▶ **TASK DETAILS**:
Of the entries below, copy only those lines that contain the word "begin".

▶ **PROVIDED MATERIAL**:
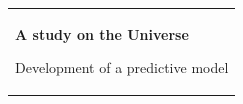 %
\begin{titlepage}
\vspace*{\fill}
  \addtolength{\hoffset}{0.5\evensidemargin-0.5\oddsidemargin} %
  \noindent%
  {\color{white}\colorbox{aaublue}{\begin{tabular}{@{}p{\textwidth}@{}}
    \begin{center}
    \Huge{\textbf{
      A study on the Universe%
    }}
    \end{center}
    \begin{center}
      \Large{
        Development of a predictive model%
}
\end{center}
\end{tabular}}}
\end{titlepage}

▶ **SOLUTION**:
\begin{titlepage}
  {\color{white}\colorbox{aaublue}{\begin{tabular}{@{}p{\textwidth}@{}}
    \begin{center}
    \begin{center}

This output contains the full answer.